▶ Task item: Lines with "band" in them are to be located in the listing below and copied.

----------------

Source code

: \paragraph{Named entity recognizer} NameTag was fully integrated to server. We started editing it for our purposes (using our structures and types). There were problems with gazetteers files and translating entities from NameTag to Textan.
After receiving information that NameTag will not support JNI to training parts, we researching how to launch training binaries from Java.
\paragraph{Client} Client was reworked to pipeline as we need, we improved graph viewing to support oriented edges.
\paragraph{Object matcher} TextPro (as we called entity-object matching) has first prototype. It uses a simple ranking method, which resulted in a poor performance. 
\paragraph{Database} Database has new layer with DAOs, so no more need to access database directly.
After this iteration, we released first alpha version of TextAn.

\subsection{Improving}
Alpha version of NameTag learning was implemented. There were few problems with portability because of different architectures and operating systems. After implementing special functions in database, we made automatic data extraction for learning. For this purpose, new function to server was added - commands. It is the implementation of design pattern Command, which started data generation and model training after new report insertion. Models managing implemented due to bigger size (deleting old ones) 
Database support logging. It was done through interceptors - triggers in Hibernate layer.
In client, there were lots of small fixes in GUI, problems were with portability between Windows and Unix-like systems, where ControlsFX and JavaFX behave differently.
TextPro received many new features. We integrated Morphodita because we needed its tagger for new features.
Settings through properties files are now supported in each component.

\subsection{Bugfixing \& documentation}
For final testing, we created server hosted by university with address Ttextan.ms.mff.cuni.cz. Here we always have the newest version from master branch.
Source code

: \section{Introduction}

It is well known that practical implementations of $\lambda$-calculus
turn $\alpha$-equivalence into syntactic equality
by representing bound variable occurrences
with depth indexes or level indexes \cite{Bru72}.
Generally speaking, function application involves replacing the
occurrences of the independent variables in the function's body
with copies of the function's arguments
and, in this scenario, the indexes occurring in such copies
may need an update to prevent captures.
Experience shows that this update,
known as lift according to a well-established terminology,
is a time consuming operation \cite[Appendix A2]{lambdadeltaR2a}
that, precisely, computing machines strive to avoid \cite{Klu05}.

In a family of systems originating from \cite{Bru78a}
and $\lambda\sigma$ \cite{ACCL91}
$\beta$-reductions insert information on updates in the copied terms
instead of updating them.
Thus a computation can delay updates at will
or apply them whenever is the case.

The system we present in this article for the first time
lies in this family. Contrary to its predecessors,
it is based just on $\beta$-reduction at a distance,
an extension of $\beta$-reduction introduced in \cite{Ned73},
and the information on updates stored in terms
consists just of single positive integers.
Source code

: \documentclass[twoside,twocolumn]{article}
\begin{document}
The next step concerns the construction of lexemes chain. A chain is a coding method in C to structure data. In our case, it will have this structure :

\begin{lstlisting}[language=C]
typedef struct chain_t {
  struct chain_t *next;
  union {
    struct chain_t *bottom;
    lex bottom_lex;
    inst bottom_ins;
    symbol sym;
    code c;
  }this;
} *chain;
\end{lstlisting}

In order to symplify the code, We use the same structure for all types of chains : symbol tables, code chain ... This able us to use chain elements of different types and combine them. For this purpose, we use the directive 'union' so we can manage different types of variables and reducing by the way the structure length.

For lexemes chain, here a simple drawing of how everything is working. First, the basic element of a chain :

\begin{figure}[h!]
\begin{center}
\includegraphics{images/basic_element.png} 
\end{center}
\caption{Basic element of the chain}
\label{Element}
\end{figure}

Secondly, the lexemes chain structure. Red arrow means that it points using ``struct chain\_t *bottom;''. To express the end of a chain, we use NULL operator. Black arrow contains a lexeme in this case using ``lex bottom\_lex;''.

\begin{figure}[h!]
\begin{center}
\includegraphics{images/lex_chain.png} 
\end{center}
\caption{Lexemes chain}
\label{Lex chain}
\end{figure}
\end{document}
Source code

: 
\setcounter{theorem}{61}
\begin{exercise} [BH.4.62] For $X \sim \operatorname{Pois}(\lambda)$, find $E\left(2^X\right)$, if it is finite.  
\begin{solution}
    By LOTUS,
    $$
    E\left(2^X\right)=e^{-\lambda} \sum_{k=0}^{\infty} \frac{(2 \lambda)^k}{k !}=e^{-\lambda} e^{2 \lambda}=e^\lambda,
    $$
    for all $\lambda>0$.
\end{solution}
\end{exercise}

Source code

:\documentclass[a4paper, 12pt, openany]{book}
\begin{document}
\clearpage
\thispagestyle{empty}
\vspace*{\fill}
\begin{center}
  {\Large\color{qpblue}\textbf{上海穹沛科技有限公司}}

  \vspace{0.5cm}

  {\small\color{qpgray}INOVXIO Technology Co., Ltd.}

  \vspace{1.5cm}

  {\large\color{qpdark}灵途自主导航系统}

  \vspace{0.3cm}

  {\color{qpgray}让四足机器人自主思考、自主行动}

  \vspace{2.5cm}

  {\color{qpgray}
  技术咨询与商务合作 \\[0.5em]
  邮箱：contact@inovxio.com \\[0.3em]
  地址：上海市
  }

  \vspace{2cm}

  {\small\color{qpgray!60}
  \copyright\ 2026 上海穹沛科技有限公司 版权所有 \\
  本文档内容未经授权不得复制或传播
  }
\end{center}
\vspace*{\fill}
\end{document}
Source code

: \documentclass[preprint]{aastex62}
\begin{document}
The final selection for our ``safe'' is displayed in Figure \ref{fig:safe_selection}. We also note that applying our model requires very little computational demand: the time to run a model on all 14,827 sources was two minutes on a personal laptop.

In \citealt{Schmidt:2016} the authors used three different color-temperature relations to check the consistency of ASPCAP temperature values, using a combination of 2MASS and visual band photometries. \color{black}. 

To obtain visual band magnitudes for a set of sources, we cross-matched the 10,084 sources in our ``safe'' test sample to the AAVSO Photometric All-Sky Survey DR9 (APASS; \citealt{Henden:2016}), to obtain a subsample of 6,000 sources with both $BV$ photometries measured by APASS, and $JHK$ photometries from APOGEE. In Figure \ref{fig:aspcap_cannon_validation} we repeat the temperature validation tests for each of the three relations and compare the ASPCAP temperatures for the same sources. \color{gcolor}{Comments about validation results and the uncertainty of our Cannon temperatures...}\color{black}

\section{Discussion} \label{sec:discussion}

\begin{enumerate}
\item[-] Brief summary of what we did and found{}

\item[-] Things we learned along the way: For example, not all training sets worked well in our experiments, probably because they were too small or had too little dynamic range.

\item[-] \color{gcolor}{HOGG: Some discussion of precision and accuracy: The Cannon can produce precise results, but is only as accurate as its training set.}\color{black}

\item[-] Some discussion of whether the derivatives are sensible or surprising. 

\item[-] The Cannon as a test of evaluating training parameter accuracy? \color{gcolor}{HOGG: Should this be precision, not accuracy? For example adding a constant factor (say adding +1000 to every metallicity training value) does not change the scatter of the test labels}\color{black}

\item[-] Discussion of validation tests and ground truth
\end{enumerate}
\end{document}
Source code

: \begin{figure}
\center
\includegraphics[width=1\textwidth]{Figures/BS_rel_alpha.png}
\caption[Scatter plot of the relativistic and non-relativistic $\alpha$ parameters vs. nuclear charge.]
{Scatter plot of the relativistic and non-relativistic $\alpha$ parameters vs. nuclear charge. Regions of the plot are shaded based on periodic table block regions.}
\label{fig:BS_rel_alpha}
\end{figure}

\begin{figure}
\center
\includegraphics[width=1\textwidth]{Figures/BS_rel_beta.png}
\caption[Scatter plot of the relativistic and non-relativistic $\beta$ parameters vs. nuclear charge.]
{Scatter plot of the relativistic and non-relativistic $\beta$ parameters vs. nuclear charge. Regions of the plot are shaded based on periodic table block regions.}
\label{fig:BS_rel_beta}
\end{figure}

----------------

▶ Reply to the task:
In \citealt{Schmidt:2016} the authors used three different color-temperature relations to check the consistency of ASPCAP temperature values, using a combination of 2MASS and visual band photometries. \color{black}. 
To obtain visual band magnitudes for a set of sources, we cross-matched the 10,084 sources in our ``safe'' test sample to the AAVSO Photometric All-Sky Survey DR9 (APASS; \citealt{Henden:2016}), to obtain a subsample of 6,000 sources with both $BV$ photometries measured by APASS, and $JHK$ photometries from APOGEE. In Figure \ref{fig:aspcap_cannon_validation} we repeat the temperature validation tests for each of the three relations and compare the ASPCAP temperatures for the same sources. \color{gcolor}{Comments about validation results and the uncertainty of our Cannon temperatures...}\color{black}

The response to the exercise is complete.